Saved data entries:
⟨

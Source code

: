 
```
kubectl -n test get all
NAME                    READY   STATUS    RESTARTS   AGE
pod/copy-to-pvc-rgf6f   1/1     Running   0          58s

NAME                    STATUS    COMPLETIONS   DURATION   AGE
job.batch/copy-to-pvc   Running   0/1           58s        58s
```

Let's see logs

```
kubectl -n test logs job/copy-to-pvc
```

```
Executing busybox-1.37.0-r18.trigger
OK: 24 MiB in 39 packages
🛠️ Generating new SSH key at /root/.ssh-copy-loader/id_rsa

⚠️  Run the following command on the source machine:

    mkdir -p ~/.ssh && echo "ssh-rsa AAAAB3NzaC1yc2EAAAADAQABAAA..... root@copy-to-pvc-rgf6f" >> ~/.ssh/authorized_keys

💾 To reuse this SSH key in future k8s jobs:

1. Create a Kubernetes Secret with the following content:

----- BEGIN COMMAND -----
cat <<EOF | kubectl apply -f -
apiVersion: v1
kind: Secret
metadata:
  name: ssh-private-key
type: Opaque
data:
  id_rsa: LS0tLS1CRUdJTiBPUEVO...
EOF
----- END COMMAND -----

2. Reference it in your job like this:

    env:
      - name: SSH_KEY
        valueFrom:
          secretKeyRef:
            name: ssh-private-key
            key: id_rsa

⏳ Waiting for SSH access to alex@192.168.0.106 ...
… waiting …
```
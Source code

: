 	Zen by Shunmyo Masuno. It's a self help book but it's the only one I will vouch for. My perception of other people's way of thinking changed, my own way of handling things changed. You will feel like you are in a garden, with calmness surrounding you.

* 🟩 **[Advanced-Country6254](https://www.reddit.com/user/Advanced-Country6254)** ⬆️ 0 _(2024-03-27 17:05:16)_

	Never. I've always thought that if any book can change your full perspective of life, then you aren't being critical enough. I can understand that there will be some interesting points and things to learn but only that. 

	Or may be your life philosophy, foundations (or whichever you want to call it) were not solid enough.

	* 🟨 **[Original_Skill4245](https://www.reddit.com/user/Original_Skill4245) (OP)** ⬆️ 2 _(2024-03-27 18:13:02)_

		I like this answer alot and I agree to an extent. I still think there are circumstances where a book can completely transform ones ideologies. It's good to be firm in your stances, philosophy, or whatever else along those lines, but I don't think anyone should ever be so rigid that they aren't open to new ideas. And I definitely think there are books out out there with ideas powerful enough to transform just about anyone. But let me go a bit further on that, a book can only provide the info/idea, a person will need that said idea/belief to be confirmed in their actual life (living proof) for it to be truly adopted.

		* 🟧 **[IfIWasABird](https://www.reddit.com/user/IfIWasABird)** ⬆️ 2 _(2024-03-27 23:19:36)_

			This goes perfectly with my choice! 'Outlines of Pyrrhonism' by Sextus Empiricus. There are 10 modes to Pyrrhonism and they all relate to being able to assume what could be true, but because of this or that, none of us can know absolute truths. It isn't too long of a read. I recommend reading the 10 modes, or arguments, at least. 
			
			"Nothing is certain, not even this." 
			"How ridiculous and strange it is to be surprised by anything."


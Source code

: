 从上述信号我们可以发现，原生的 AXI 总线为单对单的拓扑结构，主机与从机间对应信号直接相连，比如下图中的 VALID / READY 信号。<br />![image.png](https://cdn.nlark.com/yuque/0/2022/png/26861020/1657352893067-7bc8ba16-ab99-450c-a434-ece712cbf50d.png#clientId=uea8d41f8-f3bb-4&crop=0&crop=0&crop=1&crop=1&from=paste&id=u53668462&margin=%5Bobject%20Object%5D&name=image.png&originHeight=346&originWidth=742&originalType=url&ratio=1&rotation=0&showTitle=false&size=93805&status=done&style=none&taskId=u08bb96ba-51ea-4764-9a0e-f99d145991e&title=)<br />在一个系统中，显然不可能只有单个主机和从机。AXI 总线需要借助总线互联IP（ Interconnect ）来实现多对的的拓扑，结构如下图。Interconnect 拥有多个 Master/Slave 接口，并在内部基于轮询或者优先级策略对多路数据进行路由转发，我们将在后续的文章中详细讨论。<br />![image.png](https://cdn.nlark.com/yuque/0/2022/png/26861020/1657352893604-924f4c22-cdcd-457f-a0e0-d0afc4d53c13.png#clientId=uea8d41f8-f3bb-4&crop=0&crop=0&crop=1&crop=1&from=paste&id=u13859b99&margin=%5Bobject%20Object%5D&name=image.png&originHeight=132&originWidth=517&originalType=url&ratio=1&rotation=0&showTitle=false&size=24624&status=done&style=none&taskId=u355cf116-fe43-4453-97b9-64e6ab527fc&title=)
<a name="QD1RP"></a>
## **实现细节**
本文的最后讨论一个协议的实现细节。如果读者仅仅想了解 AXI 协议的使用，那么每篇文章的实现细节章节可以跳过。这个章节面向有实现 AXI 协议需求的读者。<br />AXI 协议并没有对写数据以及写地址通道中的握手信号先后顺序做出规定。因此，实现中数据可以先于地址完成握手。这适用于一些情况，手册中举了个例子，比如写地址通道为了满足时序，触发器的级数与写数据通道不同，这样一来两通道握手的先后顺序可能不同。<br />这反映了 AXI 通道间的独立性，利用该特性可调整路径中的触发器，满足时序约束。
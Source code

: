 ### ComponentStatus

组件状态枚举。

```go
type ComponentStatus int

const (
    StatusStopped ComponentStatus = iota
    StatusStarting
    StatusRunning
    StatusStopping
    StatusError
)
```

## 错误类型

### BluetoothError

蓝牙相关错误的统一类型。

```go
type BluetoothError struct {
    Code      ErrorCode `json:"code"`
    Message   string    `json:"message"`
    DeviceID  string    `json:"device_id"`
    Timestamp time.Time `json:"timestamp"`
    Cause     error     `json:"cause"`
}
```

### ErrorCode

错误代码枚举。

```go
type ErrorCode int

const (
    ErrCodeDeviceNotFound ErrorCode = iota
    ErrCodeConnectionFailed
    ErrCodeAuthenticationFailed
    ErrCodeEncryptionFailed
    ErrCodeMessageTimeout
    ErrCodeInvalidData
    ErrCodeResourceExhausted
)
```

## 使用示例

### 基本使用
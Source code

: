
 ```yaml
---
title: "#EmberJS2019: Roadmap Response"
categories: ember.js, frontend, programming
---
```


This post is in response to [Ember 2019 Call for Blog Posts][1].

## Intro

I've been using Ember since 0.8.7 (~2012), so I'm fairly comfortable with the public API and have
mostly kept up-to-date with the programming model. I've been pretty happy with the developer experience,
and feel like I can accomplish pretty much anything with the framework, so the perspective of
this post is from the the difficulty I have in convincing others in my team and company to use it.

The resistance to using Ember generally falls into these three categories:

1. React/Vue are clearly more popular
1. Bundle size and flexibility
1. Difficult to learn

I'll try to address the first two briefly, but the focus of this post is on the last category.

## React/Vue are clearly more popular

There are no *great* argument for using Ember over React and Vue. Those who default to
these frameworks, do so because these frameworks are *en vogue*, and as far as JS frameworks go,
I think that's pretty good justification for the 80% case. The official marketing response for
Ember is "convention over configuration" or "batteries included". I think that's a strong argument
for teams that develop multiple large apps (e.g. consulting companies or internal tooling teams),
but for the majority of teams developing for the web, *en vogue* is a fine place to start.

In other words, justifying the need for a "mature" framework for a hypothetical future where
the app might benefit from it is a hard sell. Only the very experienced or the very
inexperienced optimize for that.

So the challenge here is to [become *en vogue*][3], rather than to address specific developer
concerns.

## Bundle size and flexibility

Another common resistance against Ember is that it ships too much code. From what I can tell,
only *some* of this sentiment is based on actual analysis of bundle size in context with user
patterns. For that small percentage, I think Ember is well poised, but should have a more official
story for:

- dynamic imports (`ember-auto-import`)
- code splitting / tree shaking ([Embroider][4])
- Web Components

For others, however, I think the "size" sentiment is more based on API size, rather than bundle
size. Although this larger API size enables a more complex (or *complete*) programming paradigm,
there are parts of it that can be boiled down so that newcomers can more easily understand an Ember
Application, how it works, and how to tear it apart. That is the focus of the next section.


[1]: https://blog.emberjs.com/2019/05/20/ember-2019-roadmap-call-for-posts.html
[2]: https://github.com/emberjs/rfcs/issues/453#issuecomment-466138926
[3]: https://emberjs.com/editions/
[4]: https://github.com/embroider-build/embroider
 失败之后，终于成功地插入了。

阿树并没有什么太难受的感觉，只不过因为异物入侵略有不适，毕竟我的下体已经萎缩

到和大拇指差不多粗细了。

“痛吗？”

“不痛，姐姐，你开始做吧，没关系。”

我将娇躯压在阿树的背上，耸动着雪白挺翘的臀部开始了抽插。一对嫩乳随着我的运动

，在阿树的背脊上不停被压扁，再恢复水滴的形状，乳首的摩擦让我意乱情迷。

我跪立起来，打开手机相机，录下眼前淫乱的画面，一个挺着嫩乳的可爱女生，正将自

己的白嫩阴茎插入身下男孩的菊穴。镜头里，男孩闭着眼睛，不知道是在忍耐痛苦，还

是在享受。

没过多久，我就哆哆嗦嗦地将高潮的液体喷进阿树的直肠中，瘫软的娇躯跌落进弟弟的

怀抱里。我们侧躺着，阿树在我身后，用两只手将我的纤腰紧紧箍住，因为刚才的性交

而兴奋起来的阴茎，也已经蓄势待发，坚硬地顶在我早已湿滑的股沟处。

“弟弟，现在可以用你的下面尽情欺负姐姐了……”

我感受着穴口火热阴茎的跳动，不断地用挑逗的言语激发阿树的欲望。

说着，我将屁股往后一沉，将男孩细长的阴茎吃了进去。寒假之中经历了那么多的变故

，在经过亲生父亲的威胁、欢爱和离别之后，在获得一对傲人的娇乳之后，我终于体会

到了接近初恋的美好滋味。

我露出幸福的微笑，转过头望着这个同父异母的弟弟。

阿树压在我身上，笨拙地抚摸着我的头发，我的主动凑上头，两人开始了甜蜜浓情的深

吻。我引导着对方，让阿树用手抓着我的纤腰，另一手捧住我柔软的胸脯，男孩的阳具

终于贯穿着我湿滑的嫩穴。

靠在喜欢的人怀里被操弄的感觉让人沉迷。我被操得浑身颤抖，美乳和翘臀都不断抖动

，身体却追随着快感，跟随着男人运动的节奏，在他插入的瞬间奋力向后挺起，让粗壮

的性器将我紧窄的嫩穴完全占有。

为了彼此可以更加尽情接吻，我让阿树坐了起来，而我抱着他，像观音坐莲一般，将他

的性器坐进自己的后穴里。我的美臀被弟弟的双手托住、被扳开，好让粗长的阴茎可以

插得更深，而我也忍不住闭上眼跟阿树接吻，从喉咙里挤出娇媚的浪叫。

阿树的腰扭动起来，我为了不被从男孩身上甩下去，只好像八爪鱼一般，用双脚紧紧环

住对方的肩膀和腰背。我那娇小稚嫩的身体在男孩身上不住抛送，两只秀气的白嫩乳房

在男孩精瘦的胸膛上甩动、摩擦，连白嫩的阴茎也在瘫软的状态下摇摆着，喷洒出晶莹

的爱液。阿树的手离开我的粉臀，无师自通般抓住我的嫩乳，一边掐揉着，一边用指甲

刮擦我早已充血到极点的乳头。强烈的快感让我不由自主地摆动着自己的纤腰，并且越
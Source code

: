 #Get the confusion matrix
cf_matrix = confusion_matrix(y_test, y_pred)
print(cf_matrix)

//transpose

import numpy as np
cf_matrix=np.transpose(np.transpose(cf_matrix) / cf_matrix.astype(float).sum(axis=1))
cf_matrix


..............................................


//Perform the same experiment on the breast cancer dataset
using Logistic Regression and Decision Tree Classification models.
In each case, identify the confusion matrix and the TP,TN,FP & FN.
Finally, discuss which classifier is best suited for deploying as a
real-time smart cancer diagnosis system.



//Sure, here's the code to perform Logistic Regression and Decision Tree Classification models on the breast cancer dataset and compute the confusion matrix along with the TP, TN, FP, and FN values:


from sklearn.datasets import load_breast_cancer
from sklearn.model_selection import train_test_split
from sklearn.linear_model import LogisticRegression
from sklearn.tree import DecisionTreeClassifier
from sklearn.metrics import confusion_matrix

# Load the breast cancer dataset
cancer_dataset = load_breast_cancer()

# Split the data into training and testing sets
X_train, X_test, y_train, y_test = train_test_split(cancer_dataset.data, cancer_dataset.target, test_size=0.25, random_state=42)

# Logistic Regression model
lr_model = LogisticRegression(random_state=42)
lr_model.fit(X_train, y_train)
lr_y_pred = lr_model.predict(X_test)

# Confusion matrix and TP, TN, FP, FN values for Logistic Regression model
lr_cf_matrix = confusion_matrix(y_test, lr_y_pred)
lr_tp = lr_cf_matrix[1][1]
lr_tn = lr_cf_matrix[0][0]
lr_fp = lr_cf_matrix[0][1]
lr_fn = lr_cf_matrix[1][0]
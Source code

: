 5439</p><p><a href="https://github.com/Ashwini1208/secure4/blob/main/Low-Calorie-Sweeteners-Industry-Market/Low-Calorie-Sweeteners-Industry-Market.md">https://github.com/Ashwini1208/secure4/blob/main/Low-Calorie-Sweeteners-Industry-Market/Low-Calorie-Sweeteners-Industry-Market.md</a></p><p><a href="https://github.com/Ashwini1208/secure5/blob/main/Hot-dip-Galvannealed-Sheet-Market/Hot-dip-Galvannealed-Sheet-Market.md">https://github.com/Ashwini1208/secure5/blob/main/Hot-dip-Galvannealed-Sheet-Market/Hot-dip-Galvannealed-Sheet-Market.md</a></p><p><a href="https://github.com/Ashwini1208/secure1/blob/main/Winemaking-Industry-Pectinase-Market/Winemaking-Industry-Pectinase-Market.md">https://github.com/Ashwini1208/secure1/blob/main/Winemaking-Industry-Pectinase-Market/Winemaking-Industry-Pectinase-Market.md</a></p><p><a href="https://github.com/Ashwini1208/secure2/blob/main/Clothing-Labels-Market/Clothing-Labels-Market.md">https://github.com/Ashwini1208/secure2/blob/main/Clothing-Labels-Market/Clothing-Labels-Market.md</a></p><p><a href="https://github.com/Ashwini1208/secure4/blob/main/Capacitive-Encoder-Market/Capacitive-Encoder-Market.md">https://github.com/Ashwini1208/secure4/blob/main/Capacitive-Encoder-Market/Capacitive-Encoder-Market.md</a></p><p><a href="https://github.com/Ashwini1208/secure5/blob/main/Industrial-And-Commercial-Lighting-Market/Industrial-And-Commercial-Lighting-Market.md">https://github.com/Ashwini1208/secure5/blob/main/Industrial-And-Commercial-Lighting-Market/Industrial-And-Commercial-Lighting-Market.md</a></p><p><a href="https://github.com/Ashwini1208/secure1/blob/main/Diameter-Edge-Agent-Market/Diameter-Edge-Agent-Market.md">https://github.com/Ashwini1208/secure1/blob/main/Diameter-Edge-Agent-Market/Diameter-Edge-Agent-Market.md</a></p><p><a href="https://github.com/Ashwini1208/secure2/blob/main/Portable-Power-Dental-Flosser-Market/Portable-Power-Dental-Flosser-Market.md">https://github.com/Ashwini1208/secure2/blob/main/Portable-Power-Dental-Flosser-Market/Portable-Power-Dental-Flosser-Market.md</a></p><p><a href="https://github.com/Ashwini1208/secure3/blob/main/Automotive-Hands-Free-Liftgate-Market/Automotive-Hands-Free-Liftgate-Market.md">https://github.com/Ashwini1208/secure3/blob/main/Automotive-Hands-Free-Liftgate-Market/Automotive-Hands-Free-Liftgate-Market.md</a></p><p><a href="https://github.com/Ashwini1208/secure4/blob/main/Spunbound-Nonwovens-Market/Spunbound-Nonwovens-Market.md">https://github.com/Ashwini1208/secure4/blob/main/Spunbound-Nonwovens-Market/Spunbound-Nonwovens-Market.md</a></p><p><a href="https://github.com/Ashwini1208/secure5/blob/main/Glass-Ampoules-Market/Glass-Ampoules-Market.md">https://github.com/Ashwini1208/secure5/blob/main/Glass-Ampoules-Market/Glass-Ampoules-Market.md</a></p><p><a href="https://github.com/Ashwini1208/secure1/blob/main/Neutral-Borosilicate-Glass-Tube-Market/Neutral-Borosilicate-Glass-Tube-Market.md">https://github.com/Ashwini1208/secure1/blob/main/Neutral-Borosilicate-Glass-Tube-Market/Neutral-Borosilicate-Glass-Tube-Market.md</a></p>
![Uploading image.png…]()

⟩

PROBLEM DETAILS:
Indicate how many lines in the records above include the word "copy", giving no other content.

PROBLEM SOLUTION:
5